1. The above two cases, I.C. File Numbers 150989 and 577886, are combined for purposes of trial.

2. A North Carolina Industrial Commission Form 21, Settlement Agreement, approved 23 September 1991 appears in the Commission file number 150989.

3. On 30 April 1991 and 1 April 1995, respectively, the parties were bound by and subject to the North Carolina Workers' Compensation Act.

4. On said date an employer-employee relationship existed between the parties.

5. As of said date, State Farm Fire Casualty and Commercial Union Ins. Co. of N Y provided the coverage to the employers as provided under said Act.

6. Plaintiff sustained an injury by accident arising out of and in the course of the employment with defendant-employer Neal W. Perry, Inc. on 30 April 1991 and that plaintiff alleges that he sustained an injury by accident arising out of and in the course of the employment with defendant-employer Wittenbach Business Systems on 1 April 1995.

7. On said dates plaintiff was earning an average weekly wage sufficient to generate the maximum compensation in both cases.

8. That the issues to be determined in this case are:

a. Did plaintiff sustain an injury by accident arising out of and in the course of his employment with defendant-employer, Neal W. Perry, Inc., on 30 April 1991 resulting in the injuries upon which plaintiff's claim is based.

b. Did plaintiff sustain an injury by accident arising out of and in the course of his employment with defendant-employer, Wittenbach Business Systems, on 1 April 1995 resulting in the injuries upon which the plaintiff's claim is based.

c. Are defendants estopped from pleading the bar to plaintiff's claim pursuant to G.S. § 97-47 of the Act in case I.C. No. 150989.

d. To what compensation, if any, is plaintiff entitled under the Act and which carrier is responsible for the payment of such compensation, if any, to plaintiff.

9. The parties stipulated to the following items:

a. Plaintiff began his employment with defendant-employer, Neal W. Perry, Inc., in 1987 and presently is employed by defendant-employer, Wittenbach Business Systems.

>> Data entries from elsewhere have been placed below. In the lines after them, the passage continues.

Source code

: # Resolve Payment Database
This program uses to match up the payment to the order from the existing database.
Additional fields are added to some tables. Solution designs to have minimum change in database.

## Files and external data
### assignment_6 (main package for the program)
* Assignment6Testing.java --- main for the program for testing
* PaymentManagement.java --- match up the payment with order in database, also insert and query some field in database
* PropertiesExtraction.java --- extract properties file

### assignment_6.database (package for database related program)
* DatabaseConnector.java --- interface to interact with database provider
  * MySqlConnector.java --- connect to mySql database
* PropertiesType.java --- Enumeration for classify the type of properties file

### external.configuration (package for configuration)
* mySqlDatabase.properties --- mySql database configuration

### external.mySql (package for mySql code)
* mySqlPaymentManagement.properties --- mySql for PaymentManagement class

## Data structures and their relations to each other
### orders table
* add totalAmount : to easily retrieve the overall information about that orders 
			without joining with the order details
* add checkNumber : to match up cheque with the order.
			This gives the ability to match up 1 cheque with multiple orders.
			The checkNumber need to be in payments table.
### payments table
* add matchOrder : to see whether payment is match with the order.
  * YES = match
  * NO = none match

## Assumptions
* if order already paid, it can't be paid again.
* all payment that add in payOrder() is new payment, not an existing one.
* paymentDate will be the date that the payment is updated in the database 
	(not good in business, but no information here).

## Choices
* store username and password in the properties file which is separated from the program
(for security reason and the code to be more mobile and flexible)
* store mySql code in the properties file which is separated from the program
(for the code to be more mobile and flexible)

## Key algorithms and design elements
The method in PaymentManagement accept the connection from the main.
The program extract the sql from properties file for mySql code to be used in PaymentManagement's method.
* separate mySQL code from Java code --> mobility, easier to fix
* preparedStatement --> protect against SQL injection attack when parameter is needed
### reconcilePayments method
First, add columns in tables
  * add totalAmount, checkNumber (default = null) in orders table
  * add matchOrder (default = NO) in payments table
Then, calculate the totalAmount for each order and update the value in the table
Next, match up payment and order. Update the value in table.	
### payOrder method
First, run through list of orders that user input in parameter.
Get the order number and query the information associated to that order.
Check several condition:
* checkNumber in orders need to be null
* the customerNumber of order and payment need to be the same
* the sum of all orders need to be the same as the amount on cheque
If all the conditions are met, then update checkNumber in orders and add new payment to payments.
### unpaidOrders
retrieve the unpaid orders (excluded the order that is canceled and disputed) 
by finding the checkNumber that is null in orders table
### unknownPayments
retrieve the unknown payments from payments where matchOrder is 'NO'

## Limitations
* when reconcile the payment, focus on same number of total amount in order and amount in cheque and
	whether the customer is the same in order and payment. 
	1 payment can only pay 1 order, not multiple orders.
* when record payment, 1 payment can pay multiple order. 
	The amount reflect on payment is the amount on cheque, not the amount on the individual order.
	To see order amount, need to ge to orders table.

At the hearing before Deputy Commissioner Ford, the parties introduced the following exhibits:

1. Plaintiff's Exhibit 1, marked P1, consisting of a letter dated 1 April 1992.

2. Plaintiff's Exhibit 2, marked P2, consisting of a letter dated 25 June 1992.

3. Plaintiff's Exhibit 3, marked P3, consisting of a letter dated 6 June 1995, excepting any references to settlement negotiations.

4. Plaintiff's Exhibit 4, marked P4, consisting of a letter dated 22 June 1995 excepting any references to settlement negotiations.

5. Plaintiff's Exhibit 5, marked P5, consisting of a letter dated 7 June 1995, excepting any references to settlement negotiations.

6. Defendant's Exhibit 1, marked D1, consisting of a letter dated 25 June 1992, with Form 28B and return receipt.

Subsequent to the hearing on 30 April 1996, the parties entered the following documentation into the record which have been considered by the undersigned in ruling in this matter and with respect to which all Motions and Objections have been duly considered under the applicable law and rules of evidence:

1. Deposition of Judy Sheerer dated 19 July 1996.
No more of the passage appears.